1.0 Neurotransmitter depletion theory
This theory was first advanced in the 1950’s. Depression is as a result of a deficiency in the monoamine dependent neuro-transmitters. As a result of this deficiency, there is a decline in the levels of serotonin. Serotonin is known to control sleep, moods, hormonal functions and emotional behaviour hence depletion in its levels results in a decline of these functions. Evidence of the link between depression and serotonin levels stems from the fact that drugs which selectively affect serotonin have been effectively used in the treatment of depression. . Selective serotonin reuptake inhibitors (SSRIs) have used successfully as antidepressants due to their potent inhibitory effect on the reuptake of serotonin but very little effect on the reuptake of other monoamines or on other neurotransmitter receptors.

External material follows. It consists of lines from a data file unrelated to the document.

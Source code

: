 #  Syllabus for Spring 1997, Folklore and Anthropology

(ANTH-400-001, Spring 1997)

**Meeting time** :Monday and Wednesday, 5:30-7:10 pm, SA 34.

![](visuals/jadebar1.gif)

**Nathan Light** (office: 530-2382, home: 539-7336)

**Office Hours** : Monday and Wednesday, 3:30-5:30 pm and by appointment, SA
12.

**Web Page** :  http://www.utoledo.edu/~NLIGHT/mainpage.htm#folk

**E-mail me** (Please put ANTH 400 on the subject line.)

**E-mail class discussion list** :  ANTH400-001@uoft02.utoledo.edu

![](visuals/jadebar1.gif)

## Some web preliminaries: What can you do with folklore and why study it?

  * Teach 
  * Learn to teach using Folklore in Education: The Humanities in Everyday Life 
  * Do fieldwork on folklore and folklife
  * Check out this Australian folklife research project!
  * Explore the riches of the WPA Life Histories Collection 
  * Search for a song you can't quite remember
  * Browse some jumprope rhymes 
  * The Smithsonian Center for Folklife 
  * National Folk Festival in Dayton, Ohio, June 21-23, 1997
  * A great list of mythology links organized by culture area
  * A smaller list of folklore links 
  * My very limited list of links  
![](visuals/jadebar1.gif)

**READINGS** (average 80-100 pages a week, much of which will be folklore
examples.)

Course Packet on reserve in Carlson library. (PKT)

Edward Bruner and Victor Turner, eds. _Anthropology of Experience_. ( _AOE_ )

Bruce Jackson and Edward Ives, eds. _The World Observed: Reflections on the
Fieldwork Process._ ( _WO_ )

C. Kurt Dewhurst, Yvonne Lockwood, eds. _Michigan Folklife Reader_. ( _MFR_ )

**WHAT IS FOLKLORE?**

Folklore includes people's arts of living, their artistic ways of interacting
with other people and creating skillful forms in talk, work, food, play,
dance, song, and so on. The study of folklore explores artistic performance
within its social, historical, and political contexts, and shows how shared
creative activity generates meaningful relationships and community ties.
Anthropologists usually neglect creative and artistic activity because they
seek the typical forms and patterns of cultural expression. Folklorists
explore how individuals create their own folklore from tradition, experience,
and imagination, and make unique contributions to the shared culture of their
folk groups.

There is also evidence to suggest that noradrenalin plays a role in depression. This is due to the fact that serotonergic and noradrenergic neurons are known to be closely linked. This is further evidenced by the fact that the inhibition of the up take of serotonin tends to have an effect on the levels of noradrenalin.
2.0 Role of essential fatty acids in depression
The proper function and balance of serotonin and noradrenalin which both have a role in controlling emotional behaviour is dependent on the presence of the right quantity of essential fatty acids. Essential fatty acids make up over 60% of the brain thus are required in the proper amounts for the brain to function properly. Omega 3 and Omega 6 are both important in the functioning of neurotransmitters but Omega 3 plays a more important role. Research involving patients with long term depression has shown that including foods rich in Omega 3 has helped in treating their depression which in some cases has been a life long problem.
In countries such as Ireland, United States of America and Scotland where consumption of hydrogenated fats is high, the statistics also show that the number of people with depression is also high. This is because the hydrogenation of fats tends to deplete Omega 6 oils. Gamma linolenic acid, an Omega 6 essential fatty acid has been used in some studies as a supplement for depressed patients with remarkable stories of recovery being recorded.
3.0 Vitamin deficiency and mineral depletion as a cause of depression
In a study conducted at the John Hopkins University, it was discovered that over 69% of the study subjects had exhibited depression prior to their death but they had undiagnosed scurvy. B complex vitamins have an essential role to play in mental and emotional well being. Recent studies have shown the link between B complex deficiency and depression as outlined: Vitamin B1 deficiency results in depression and triggers neurological ad craniological disorders. Further evidence of the role of B complex vitamin in mental well being is provided by a recent study by the British Journal of Psychiatry which indicates that almost 98% of the patients that were admitted at a psychiatric ward were deficient of riboflavin. A deficiency of pyridoxine results in the disruption of the formation the anti-depressant neurotransmitters. Vitamin B6 is the co-enzyme required for the conversion of tryptophan to serotonin, and phenylalanine and tyrosine to norepinephrine.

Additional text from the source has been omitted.